How a life cycle approach delivers value towards decarbonisation  

Dionne Pereira

Dionne Pereira

Sustainability Consultant

In September 2023, we released the findings from our first Middle East sustainability survey, Building a sustainable future in the Middle East. In this report, we identified four recommendations, centred around regulation, project lifecycles, sustainable procurement, and net zero, that aim to guide the construction industry towards a sustainable future. In this article, the second in the series, we explore how a life cycle perspective can support delivering effective results throughout the industry.

In recent years, the Middle East’s construction industry has experienced immense growth, which has impacted both supply and demand. Both geopolitical and socioeconomic factors have also affected the functioning of supply chains, meaning regional priorities have shifted.  

The construction sector needs to identify ways to adapt to the region’s constantly changing landscape while also building resilience against the imminent climate crisis. An increasingly effective way to achieve this is by adopting a life cycle approach. 

Understanding the importance of a life cycle approach

A life cycle approach involves undertaking a thorough evaluation of all elements of a project. This includes initiation and design, construction and commissioning, operations, maintenance, refurbishment and replacement, deconstruction and end-of-life of assets.  

Adopting a systematic approach to assess all the factors that influence a project can avoid environmental impacts being shifted elsewhere within the life cycle. 

Across the Middle East, construction companies are making ambitious net-zero commitments and, as a significant carbon source, the construction industry plays a critical role in the pathway towards reducing emissions.  
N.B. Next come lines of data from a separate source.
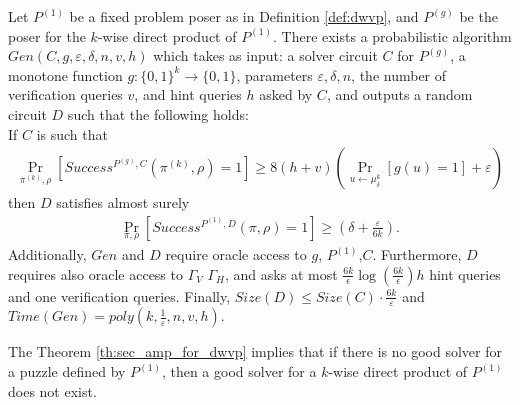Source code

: \begin{theorem}
\label{th:sec_amp_for_dwvp}
Let $P^{(1)}$ be a fixed problem poser as in Definition \ref{def:dwvp}, and $P^{(g)}$ be the poser for the $k$-wise direct product of $P^{(1)}$.
There exists a probabilistic algorithm $Gen(C, g, \varepsilon, \delta, n, v, h)$ which takes as input: a solver circuit $C$ for $P^{(g)}$,
a monotone function $g:\{0,1\}^k \rightarrow \{0,1\}$, parameters $\varepsilon, \delta,n$,
the number of verification queries $v$, and hint queries $h$ asked by $C$, and outputs a random circuit $D$
such that the following holds: \\
If $C$ is such that \\
  \begin{align*}
    \underset{\pi^{(k)}, \rho}{\Pr}\left[Success^{P^{(g)}, C}(\pi^{(k)}, \rho) = 1\right] \geq 8(h+v)\left(\underset{u \leftarrow \mu_\delta^k}{\Pr}\left[g(u) = 1\right] + \varepsilon\right)
  \end{align*}
then $D$ satisfies almost surely
  \begin{align*}
    \underset{\pi, \rho}{\Pr}\left[Success^{P^{(1)},D}(\pi, \rho) = 1\right] \geq (\delta + \frac{\varepsilon}{6k}).
  \end{align*}
Additionally, $Gen$ and $D$ require oracle access to $g$, $P^{(1)}$,$C$.
Furthermore, $D$ requires also oracle access to $\Gamma_V$ $\Gamma_H$,
and asks at most $\frac{6k}{\epsilon}\log\left(\frac{6k}{\epsilon}\right) h$ hint queries and one verification queries.
Finally, $Size(D) \leq Size(C) \cdot \frac{6k}{\varepsilon}$ and $Time(Gen) = poly(k, \frac{1}{\varepsilon}, n, v, h)$.
\end{theorem}
%
The Theorem \ref{th:sec_amp_for_dwvp} implies that if there is no good solver for a puzzle defined by $P^{(1)}$, then a good solver for
a $k$-wise direct product of $P^{(1)}$ does not exist.
%
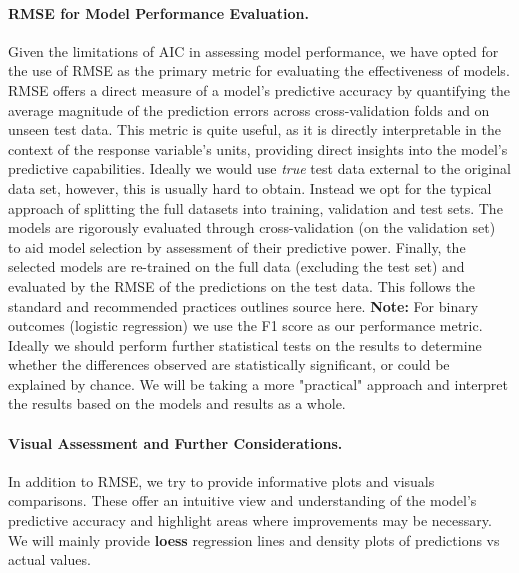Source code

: \documentclass[12pt, twoside,hidelinks]{article}
\theoremstyle{definition}
\numberwithin{equation}{section}
\begin{document}
\paragraph{RMSE for Model Performance Evaluation.} Given the limitations of AIC in assessing model performance, we have opted for the use of RMSE as the primary metric for evaluating the effectiveness of models. RMSE offers a direct measure of a model's predictive accuracy by quantifying the average magnitude of the prediction errors across cross-validation folds and on unseen test data. This metric is quite useful, as it is directly interpretable in the context of the response variable's units, providing direct insights into the model's predictive capabilities. Ideally we would use \textit{true} test data external to the original data set, however, this is usually hard to obtain. Instead we opt for the typical approach of splitting the full datasets into training, validation and test sets. The models are rigorously evaluated through cross-validation (on the validation set) to aid model selection by assessment of their predictive power. Finally, the selected models are re-trained on the full data (excluding the test set) and evaluated by the RMSE of the predictions on the test data. This follows the standard and recommended practices outlines source here.
\textbf{Note:} For binary outcomes (logistic regression) we use the F1 score as our performance metric. Ideally we should perform further statistical tests on the results to determine whether the differences observed are statistically significant, or could be explained by chance. We will be taking a more "practical" approach and interpret the results based on the models and results as a whole.

\paragraph{Visual Assessment and Further Considerations.} In addition to RMSE, we try to provide informative plots and visuals comparisons. These offer an intuitive view and understanding of the model's predictive accuracy and highlight areas where improvements may be necessary. We will mainly provide \textbf{loess} regression lines and density plots of predictions vs actual values.
\end{document}
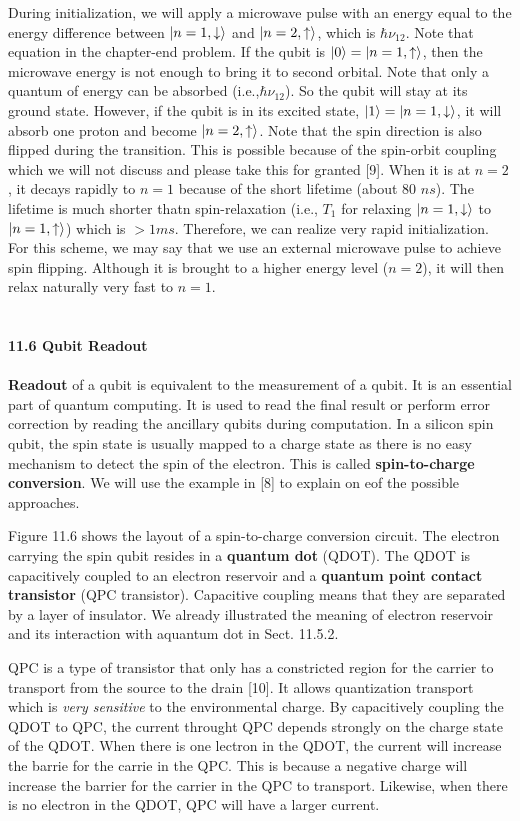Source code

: \documentclass{article}
\begin{document}
During initialization, we will apply a microwave pulse with an energy equal to
the energy difference between $\ket{n=1,\downarrow}$ and $\ket{n=2,\uparrow}$, which is $\hbar \nu_{12}$.
Note that equation in the chapter-end problem. If the qubit is $\ket{0}
=\ket{n=1,\uparrow}$, then the microwave energy is not enough to bring it to 
second orbital. Note that only a quantum of energy can be absorbed (i.e.,$\hbar \nu_{12}$).
So the qubit will stay at its ground state. However, if the qubit is in its excited state, $\ket{1}=\ket{n=1,\downarrow}$,
it will absorb one proton and become $\ket{n=2,\uparrow}$. Note that the spin direction is also flipped 
during the transition. This is possible because of the spin-orbit coupling which we will not
discuss and please take this for granted [9]. When it is at $n=2$, it decays rapidly to $n=1$ because of the
short lifetime (about 80 $ns$). The lifetime is much shorter thatn spin-relaxation (i.e., $T_1$ for relaxing
$\ket{n=1,\downarrow}$ to $\ket{n=1,\uparrow}$) which is $>1 ms$. Therefore, we can realize very rapid initialization.
For this scheme, we may say that we use an external microwave pulse to achieve spin flipping. Although
it is brought to a higher energy level ($n=2$), it will then relax naturally very fast to $n=1$.\\\\\\
\textbf{\large 11.6 Qubit Readout}\\\\
\textbf{Readout} of a qubit is equivalent to the measurement of a qubit. It is an essential part of
quantum computing. It is used to read the final result or perform error correction by reading the ancillary qubits
during computation. In a silicon spin qubit, the spin state is usually mapped to a charge state as there is no easy
mechanism to detect the spin of the electron. This is called \textbf{spin-to-charge conversion}. We will use the
example in [8] to explain on eof the possible approaches.

Figure 11.6 shows the layout of a spin-to-charge conversion circuit. The electron carrying the spin qubit resides in a
\textbf{quantum dot} (QDOT). The QDOT is capacitively coupled to an electron reservoir and a \textbf{quantum point contact transistor}
(QPC transistor). Capacitive coupling means that they are separated by a layer of insulator. We already illustrated the meaning of electron
reservoir and its interaction with aquantum dot in Sect. 11.5.2.

QPC is a type of transistor that only has a constricted region for the carrier to
transport from the source to the drain [10]. It allows quantization transport which is 
\textit{very sensitive} to the environmental charge. By capacitively coupling the QDOT to QPC,
the current throught QPC depends strongly on the charge state of the QDOT.
When there is one lectron in the QDOT, the current will increase the barrie for the carrie in the 
QPC. This is because a negative charge will increase the barrier for the carrier
in the QPC to transport. Likewise, when there is no electron in the QDOT, QPC will have a larger current.
\end{document}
Adopting a sustainable approach through carbon accounting will impact the capital cost of a project, making it essential to understand its feasibility from the project inception. Considering both carbon emissions and financial expenses across all stages of a project's life cycle will help maximise efficiency. 

The benefits of a life cycle approach

A life cycle approach enables those within the construction industry to make effective decisions and minimise environmental impact through both improved material selection and enhanced long-term planning. Understanding the benefits of a life cycle approach is also crucial if more players in the industry are to adopt this perspective. 
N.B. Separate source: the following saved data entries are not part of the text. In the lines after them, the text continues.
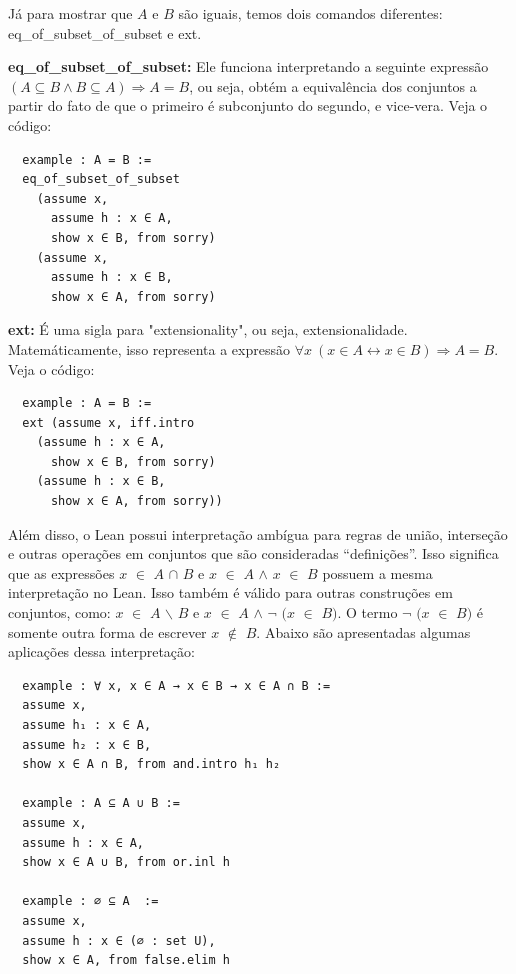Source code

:   Já para mostrar que $A$ e $B$ são iguais, temos dois comandos diferentes: {\selectfont eq\_of\_subset\_of\_subset} e {\selectfont ext}.

  \textbf{eq\_of\_subset\_of\_subset:} Ele funciona interpretando a seguinte expressão $(A \subseteq B \wedge B \subseteq A) \Rightarrow A=B$, ou seja, obtém a equivalência dos conjuntos a partir do fato de que o primeiro é subconjunto do segundo, e vice-vera. Veja o código:

  \begin{lstlisting}
  example : A = B :=
  eq_of_subset_of_subset
    (assume x,
      assume h : x ∈ A,
      show x ∈ B, from sorry)
    (assume x,
      assume h : x ∈ B,
      show x ∈ A, from sorry) \end{lstlisting}

  \textbf{ext:} É uma sigla para "extensionality", ou seja, extensionalidade. Matemáticamente, isso representa a expressão $\forall x \ (x \in A \leftrightarrow x \in B) \Rightarrow A=B$. Veja o código:

  \begin{lstlisting}
  example : A = B :=
  ext (assume x, iff.intro
    (assume h : x ∈ A,
      show x ∈ B, from sorry)
    (assume h : x ∈ B,
      show x ∈ A, from sorry)) \end{lstlisting}

  Além disso, o Lean possui interpretação ambígua para regras de união, interseção e outras operações em conjuntos que são consideradas “definições”. Isso significa que as expressões $x$ $\in$ $A$ $\cap$ $B$ e $x$ $\in$ $A$ $\wedge$ $x$ $\in$ $B$ possuem a mesma interpretação no Lean. Isso também é válido para outras construções em conjuntos, como: $x$ $\in$ $A$ $\backslash $ $B$ e $x$ $\in$ $A$ $\wedge$ $\neg$ $(x$ $\in$ $B)$. O termo $\neg$ $(x$ $\in$ $B)$ é somente outra forma de escrever $x$ $\notin$ $B$. Abaixo são apresentadas algumas aplicações dessa interpretação:

  \begin{lstlisting}
  example : ∀ x, x ∈ A → x ∈ B → x ∈ A ∩ B :=
  assume x,
  assume h₁ : x ∈ A,
  assume h₂ : x ∈ B,
  show x ∈ A ∩ B, from and.intro h₁ h₂

  example : A ⊆ A ∪ B :=
  assume x,
  assume h : x ∈ A,
  show x ∈ A ∪ B, from or.inl h

  example : ∅ ⊆ A  :=
  assume x,
  assume h : x ∈ (∅ : set U),
  show x ∈ A, from false.elim h \end{lstlisting}

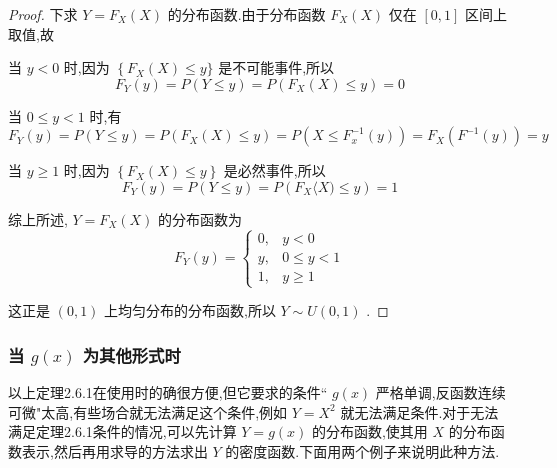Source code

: \begin{proof}
	下求 $ Y=F_{X}(X) $ 的分布函数.由于分布函数 $ F_{X}(X) $ 仅在 $ [0,1] $ 区间上取值,故
	
	当 $ y<0 $ 时,因为 $ \left\{F_{X}(X) \leqslant y\right.\} $ 是不可能事件,所以 
	\[
	F_{Y}(y)=P(Y \leqslant y)=P\left(F_{X}(X) \leqslant y\right)=0
	\]
	
	当 $ 0 \leqslant y<1 $ 时,有
	\[
	F_{Y}(y)=P(Y \leqslant y)=P\left(F_{X}(X) \leqslant y\right)=P\left(X \leqslant F_{x}^{-1}(y)\right)=F_{X}\left(F^{-1}(y)\right)=y
	\]
	
	当 $ y \geqslant 1 $ 时,因为 $ \left\{F_{X}(X) \leqslant y\right\} $ 是必然事件,所以
	\[
	F_{Y}(y)=P(Y \leqslant y)=P\left(F_{X}\langle X) \leqslant y\right)=1
	\]
	
	综上所述, $ Y=F_{X}(X) $ 的分布函数为
	\[
	F_{Y}(y)=\left\{\begin{array}{ll}{0,} & {y<0} \\ {y,} & {0 \leqslant y<1} \\ {1,} & {y \geqslant 1}\end{array}\right.
	\]
	
	这正是 $ (0,1) $ 上均匀分布的分布函数,所以 $ Y \sim U(0,1) $ .
\end{proof}

\subsubsection{当 $ g(x) $ 为其他形式时}

以上定理2.6.1在使用时的确很方便,但它要求的条件`` $ g(x) $ 严格单调,反函数连续可微"太高,有些场合就无法满足这个条件,例如 $ Y=X^{2} $ 就无法满足条件.对于无法满足定理2.6.1条件的情况,可以先计算 $ Y=g(x) $ 的分布函数,使其用 $ X $ 的分布函数表示,然后再用求导的方法求出 $ Y $ 的密度函数.下面用两个例子来说明此种方法.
Guide decision-making processes - sustainable operational performance is no longer an afterthought in many markets but integral to decision-making. This helps ensure sustainable targets set out during the briefing stage are realised throughout the project. 
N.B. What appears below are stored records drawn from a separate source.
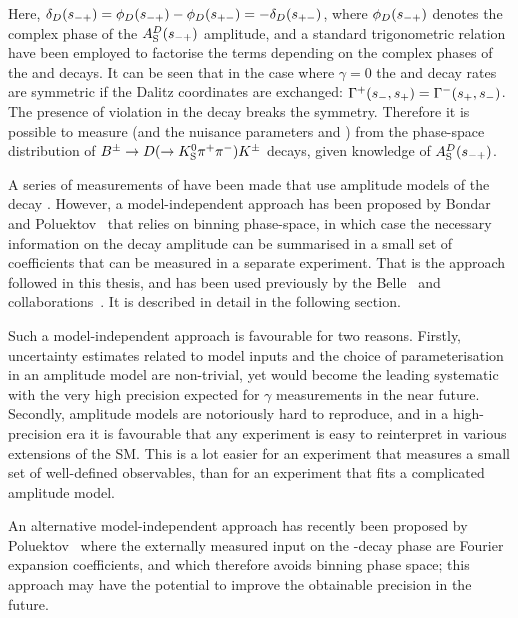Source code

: Here, $\delta_{D}(s_{-+}) = \phi_D(s_{-+}) - \phi_D(s_{+-}) = - \delta_D(s_{+-})$, where $\phi_D(s_{-+})$ denotes the complex phase of the $A_{\rm S}^{D}(s_{-+})$ amplitude, and a standard trigonometric relation have been employed to factorise the terms depending on the complex phases of the \B and \D decays. It can be seen that in the case where $\gamma=0$ the \Bp and \Bm decay rates are symmetric if the Dalitz coordinates are exchanged: $\Gamma^+(s_-, s_+)=\Gamma^-(s_+, s_-)$. The presence of \CP violation in the \B decay breaks the symmetry. Therefore it is possible to measure \g (and the nuisance parameters \rB and \dB) from the phase-space distribution of ${{B}^\pm}\rightarrow{\ensuremath{D}}(\rightarrow{\ensuremath{{K}^0_{\mathrm{S}}}} \pi^+ \pi^-){{K}^\pm}$ decays, given knowledge of $A_{\rm S}^{D}(s_{-+})$.

A series of measurements of \g have been made that use amplitude models of the \D decay \cite{BABAR2005,BABAR2008,BABAR2010, BELLE2004,BELLE2006,BELLE2010,LHCb-PAPER-2014-017,LHCb-PAPER-2016-007}. However, 
a model-independent approach has been proposed by Bondar and Poluektov~\cite{bondarFeasibilityStudyModelindependent2006,bondarUseQuantumcorrelatedD02008} that relies on binning phase-space, in which case the necessary information on the \D decay amplitude can be summarised in a small set of coefficients that can be measured in a separate experiment. That is the approach followed in this thesis, and has been used previously by the Belle~\cite{BELLEMODIND} and \lhcb collaborations~\cite{LHCb-PAPER-2012-027}. It is described in detail in the following section.

Such a model-independent approach is favourable for two reasons. Firstly, uncertainty estimates related to model inputs and the choice of parameterisation in an amplitude model are non-trivial, yet would become the leading systematic with the very high precision expected for $\gamma$ measurements in the near future. Secondly, amplitude models are notoriously hard to reproduce, and in a high-precision era it is favourable that any experiment is easy to reinterpret in various extensions of the SM. This is a lot easier for an experiment that measures a small set of well-defined observables, than for an experiment that fits a complicated amplitude model.

An alternative model-independent approach has recently been proposed by Poluektov~\cite{poluektovUnbinnedModelindependentMeasurements2018} where the externally measured input on the \D-decay phase are Fourier expansion coefficients, and which therefore avoids binning phase space; this approach may have the potential to improve the obtainable precision in the future.

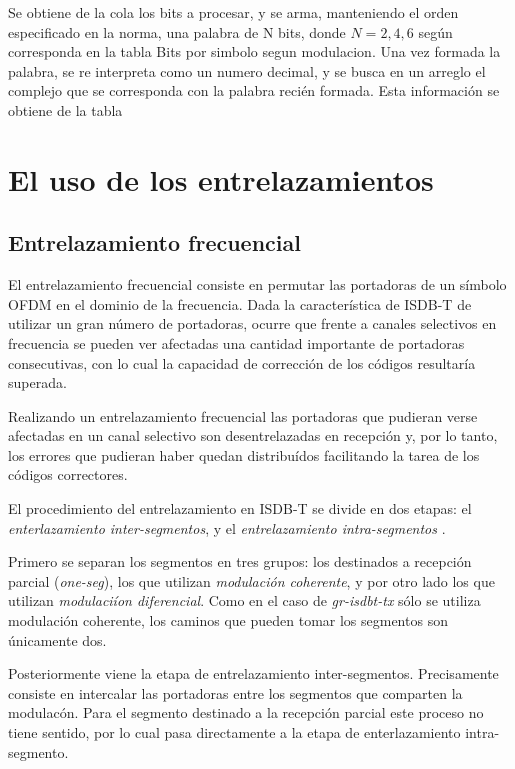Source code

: Se obtiene de la cola los bits a procesar, y se arma, manteniendo el orden especificado en la norma, una palabra de N bits, donde $N={2,4,6}$ según corresponda en la tabla \tablename{Bits por simbolo segun modulacion}. Una vez formada la palabra, se re interpreta como un numero decimal, y se busca en un arreglo el complejo que se corresponda con la palabra recién formada. Esta información se obtiene de la tabla   

\section{El uso de los entrelazamientos}

\subsection{Entrelazamiento frecuencial}

El entrelazamiento frecuencial consiste en permutar las portadoras de un s\'imbolo OFDM en el dominio de la frecuencia. Dada la caracter\'istica de ISDB-T de utilizar un gran n\'umero de portadoras, ocurre que frente a canales selectivos en frecuencia se pueden ver afectadas una cantidad importante de portadoras consecutivas, con lo cual la capacidad de correcci\'on de los c\'odigos resultar\'ia superada.

Realizando un entrelazamiento frecuencial las portadoras que pudieran verse afectadas en un canal selectivo son desentrelazadas en recepci\'on y, por lo tanto, los errores que pudieran haber quedan distribu\'idos facilitando la tarea de los c\'odigos correctores.

El procedimiento del entrelazamiento en ISDB-T se divide en dos etapas: el \textit{enterlazamiento inter-segmentos}, y el \textit{entrelazamiento intra-segmentos }.

Primero se separan los segmentos en tres grupos: los destinados a recepci\'on parcial (\textit{one-seg}), los que utilizan \textit{modulaci\'on coherente}, y por otro lado los que utilizan \textit{modulaci\'ion diferencial}. Como en el caso de \textit{gr-isdbt-tx} s\'olo se utiliza modulaci\'on coherente, los caminos que pueden tomar los segmentos son \'unicamente dos.

Posteriormente viene la etapa de entrelazamiento inter-segmentos. Precisamente consiste en intercalar las portadoras entre los segmentos que comparten la modulac\'on. Para el segmento destinado a la recepci\'on parcial este proceso no tiene sentido, por lo cual pasa directamente a la etapa de enterlazamiento intra-segmento.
Future-proof processes - regulatory evolution is shaping the future of the Middle Eastern construction industry as new laws that aim to curb carbon emissions come into play. This demonstrates how governments have started to recognise the need for more comprehensive policies aimed at improving the industry’s carbon footprint. A life cycle approach can help stakeholders adopt processes with the aim of being resilient to future stringent regulations in the long term. 

Elevate impact assessments - undertaking a life cycle assessment (LCA) provides a data-driven approach that supports quantifying environmental impacts associated with different products, enabling a holistic view. This can then lead to effective decision-making during the initial stages of design.  

An LCA provides an opportunity to regularly monitor the impact of decisions at different points in a project life cycle. Through assessment of these decisions, project teams can identify areas with high impact, as well as products and procedures that will deliver optimal results, such as greater environmental impacts and lower maintenance costs. 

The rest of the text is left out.